### Task item
No pictures in the copy, please: retype all the records exactly.

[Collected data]

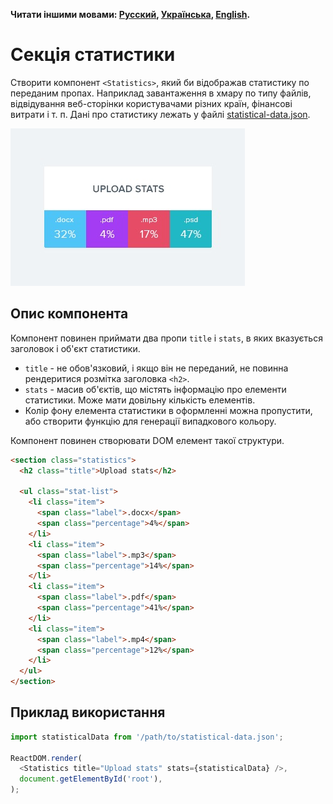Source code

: **Читати іншими мовами: [Русский](README.md), [Українська](README.ua.md), [English](README.en.md).**

# Секція статистики

Створити компонент `<Statistics>`, який би відображав статистику по переданим
пропах. Наприклад завантаження в хмару по типу файлів, відвідування веб-сторінки
користувачами різних країн, фінансові витрати і т. п. Дані про статистику лежать
у файлі
[statistical-data.json](../../src/components/data/statistical-data.json).

![profile preview](./preview.jpg)

## Опис компонента

Компонент повинен приймати два пропи `title` і `stats`, в яких вказується
заголовок і об'єкт статистики.

- `title` - не обов'язковий, і якщо він не переданий, не повинна рендеритися
  розмітка заголовка `<h2>`.
- `stats` - масив об'єктів, що містять інформацію про елементи статистики. Може
  мати довільну кількість елементів.
- Колір фону елемента статистики в оформленні можна пропустити, або створити
  функцію для генерації випадкового кольору.

Компонент повинен створювати DOM елемент такої структури.

```html
<section class="statistics">
  <h2 class="title">Upload stats</h2>

  <ul class="stat-list">
    <li class="item">
      <span class="label">.docx</span>
      <span class="percentage">4%</span>
    </li>
    <li class="item">
      <span class="label">.mp3</span>
      <span class="percentage">14%</span>
    </li>
    <li class="item">
      <span class="label">.pdf</span>
      <span class="percentage">41%</span>
    </li>
    <li class="item">
      <span class="label">.mp4</span>
      <span class="percentage">12%</span>
    </li>
  </ul>
</section>
```

## Приклад використання

```js
import statisticalData from '/path/to/statistical-data.json';

ReactDOM.render(
  <Statistics title="Upload stats" stats={statisticalData} />,
  document.getElementById('root'),
);
```
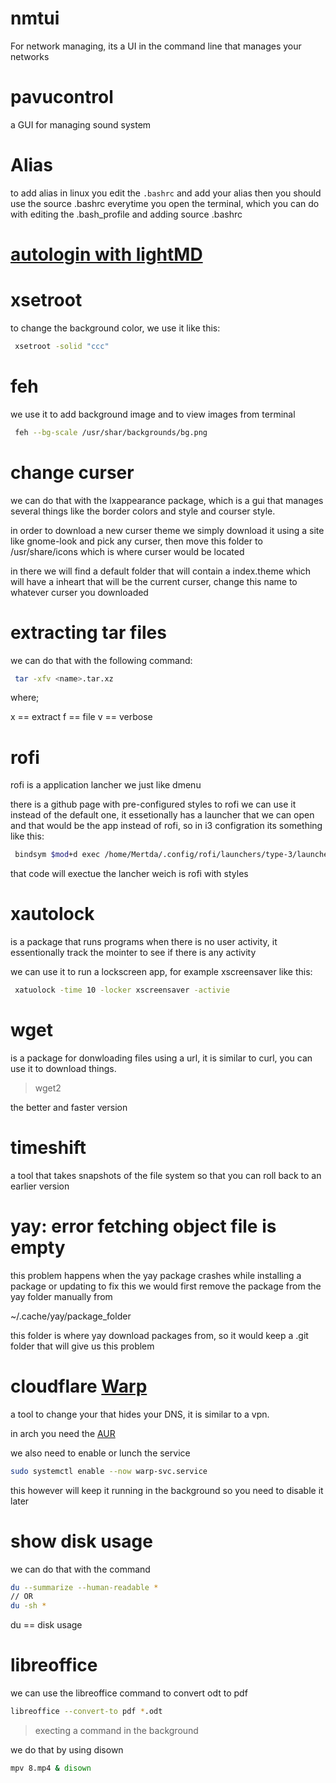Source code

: # nmtui

For network managing, its a UI in the command line that manages your networks

# pavucontrol

a GUI for managing sound system

# Alias
to add alias in linux you edit the `.bashrc` and add your alias
then you should use the source .bashrc everytime you open the 
terminal, which you can do with editing the .bash_profile and adding 
source .bashrc

# [autologin with lightMD](https://wiki.archlinux.org/title/LightDM#Enabling_autologin)

# xsetroot

to change the background color, we use it like this:

```zsh
 xsetroot -solid "ccc"
```

# feh 

we use it to add background image and to view images from terminal

```zsh
 feh --bg-scale /usr/shar/backgrounds/bg.png
```

# change curser 

we can do that with the lxappearance package, which is a gui that manages several things
like the border colors and style and courser style.

in order to download a new curser theme we simply download it using a site like 
gnome-look and pick any curser, then move this folder to /usr/share/icons
which is where curser would be located

in there we will find a default folder that will contain a index.theme which will have
a inheart that will be the current curser, change this name to whatever curser you downloaded

# extracting tar files

we can do that with the following command:

```zsh
 tar -xfv <name>.tar.xz
```

where;

x == extract
f == file
v == verbose

# rofi

rofi is a application lancher we just like dmenu

there is a github page with pre-configured styles to rofi
we can use it instead of the default one, it essetionally 
has a launcher that we can open and that would be the app 
instead of rofi, so in i3 configration its something like this:

```zsh
 bindsym $mod+d exec /home/Mertda/.config/rofi/launchers/type-3/launcher.sh 
```

that code will exectue the lancher weich is rofi with styles

# xautolock

is a package that runs programs when there is no user activity,
it essentionally track the mointer to see if there is any activity

we can use it to run a lockscreen app, for example xscreensaver like this:

```zsh
 xatuolock -time 10 -locker xscreensaver -activie
```

# wget

is a package for donwloading files using a url, it is similar to curl, you can
use it to download things.

> wget2

the better and faster version 

# timeshift

a tool that takes snapshots of the file system so that you can roll back to an earlier 
version

# yay: error fetching object file is empty 

this problem happens when the yay package crashes while installing a package or updating
to fix this we would first remove the package from the yay folder manually from

~/.cache/yay/package_folder

this folder is where yay download packages from, so it would keep a .git folder that
will give us this problem

# cloudflare [Warp](https://developers.cloudflare.com/warp-client/get-started/linux/)

a tool to change your that hides your DNS, it is similar to a vpn.

in arch you need the [AUR](https://aur.archlinux.org/packages/cloudflare-warp-bin)

we also need to enable or lunch the service 

```zsh
sudo systemctl enable --now warp-svc.service
```

this however will keep it running in the background so you need to disable it later


# show disk usage

we can do that with the command

```zsh
du --summarize --human-readable *
// OR
du -sh *
```

du == disk usage

# libreoffice

we can use the libreoffice command to convert odt to pdf

``` zsh
libreoffice --convert-to pdf *.odt
```

>execting a command in the background

we do that by using disown

```zsh
mpv 8.mp4 & disown 
```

### Reply
Source code

: **Читати іншими мовами: [Русский](README.md), [Українська](README.ua.md), [English](README.en.md).**

# Секція статистики

Створити компонент `<Statistics>`, який би відображав статистику по переданим
пропах. Наприклад завантаження в хмару по типу файлів, відвідування веб-сторінки
користувачами різних країн, фінансові витрати і т. п. Дані про статистику лежать
у файлі
[statistical-data.json](../../src/components/data/statistical-data.json).

![profile preview](./preview.jpg)

## Опис компонента

Компонент повинен приймати два пропи `title` і `stats`, в яких вказується
заголовок і об'єкт статистики.

- `title` - не обов'язковий, і якщо він не переданий, не повинна рендеритися
  розмітка заголовка `<h2>`.
- `stats` - масив об'єктів, що містять інформацію про елементи статистики. Може
  мати довільну кількість елементів.
- Колір фону елемента статистики в оформленні можна пропустити, або створити
  функцію для генерації випадкового кольору.

Компонент повинен створювати DOM елемент такої структури.

```html
<section class="statistics">
  <h2 class="title">Upload stats</h2>

  <ul class="stat-list">
    <li class="item">
      <span class="label">.docx</span>
      <span class="percentage">4%</span>
    </li>
    <li class="item">
      <span class="label">.mp3</span>
      <span class="percentage">14%</span>
    </li>
    <li class="item">
      <span class="label">.pdf</span>
      <span class="percentage">41%</span>
    </li>
    <li class="item">
      <span class="label">.mp4</span>
      <span class="percentage">12%</span>
    </li>
  </ul>
</section>
```

## Приклад використання

```js
import statisticalData from '/path/to/statistical-data.json';

ReactDOM.render(
  <Statistics title="Upload stats" stats={statisticalData} />,
  document.getElementById('root'),
);
```
Source code

: # nmtui

For network managing, its a UI in the command line that manages your networks

# pavucontrol

a GUI for managing sound system

# Alias
to add alias in linux you edit the `.bashrc` and add your alias
then you should use the source .bashrc everytime you open the 
terminal, which you can do with editing the .bash_profile and adding 
source .bashrc

# [autologin with lightMD](https://wiki.archlinux.org/title/LightDM#Enabling_autologin)

# xsetroot

to change the background color, we use it like this:

```zsh
 xsetroot -solid "ccc"
```

# feh 

we use it to add background image and to view images from terminal

```zsh
 feh --bg-scale /usr/shar/backgrounds/bg.png
```

# change curser 

we can do that with the lxappearance package, which is a gui that manages several things
like the border colors and style and courser style.

in order to download a new curser theme we simply download it using a site like 
gnome-look and pick any curser, then move this folder to /usr/share/icons
which is where curser would be located

in there we will find a default folder that will contain a index.theme which will have
a inheart that will be the current curser, change this name to whatever curser you downloaded

# extracting tar files

we can do that with the following command:

```zsh
 tar -xfv <name>.tar.xz
```

where;

x == extract
f == file
v == verbose

# rofi

rofi is a application lancher we just like dmenu

there is a github page with pre-configured styles to rofi
we can use it instead of the default one, it essetionally 
has a launcher that we can open and that would be the app 
instead of rofi, so in i3 configration its something like this:

```zsh
 bindsym $mod+d exec /home/Mertda/.config/rofi/launchers/type-3/launcher.sh 
```

that code will exectue the lancher weich is rofi with styles

# xautolock

is a package that runs programs when there is no user activity,
it essentionally track the mointer to see if there is any activity

we can use it to run a lockscreen app, for example xscreensaver like this:

```zsh
 xatuolock -time 10 -locker xscreensaver -activie
```

# wget

is a package for donwloading files using a url, it is similar to curl, you can
use it to download things.

> wget2

the better and faster version 

# timeshift

a tool that takes snapshots of the file system so that you can roll back to an earlier 
version

# yay: error fetching object file is empty 

this problem happens when the yay package crashes while installing a package or updating
to fix this we would first remove the package from the yay folder manually from

~/.cache/yay/package_folder

this folder is where yay download packages from, so it would keep a .git folder that
will give us this problem

# cloudflare [Warp](https://developers.cloudflare.com/warp-client/get-started/linux/)

a tool to change your that hides your DNS, it is similar to a vpn.

in arch you need the [AUR](https://aur.archlinux.org/packages/cloudflare-warp-bin)

we also need to enable or lunch the service 

```zsh
sudo systemctl enable --now warp-svc.service
```

this however will keep it running in the background so you need to disable it later


# show disk usage

we can do that with the command

```zsh
du --summarize --human-readable *
// OR
du -sh *
```

du == disk usage

# libreoffice

we can use the libreoffice command to convert odt to pdf

``` zsh
libreoffice --convert-to pdf *.odt
```

>execting a command in the background

we do that by using disown

```zsh
mpv 8.mp4 & disown 
```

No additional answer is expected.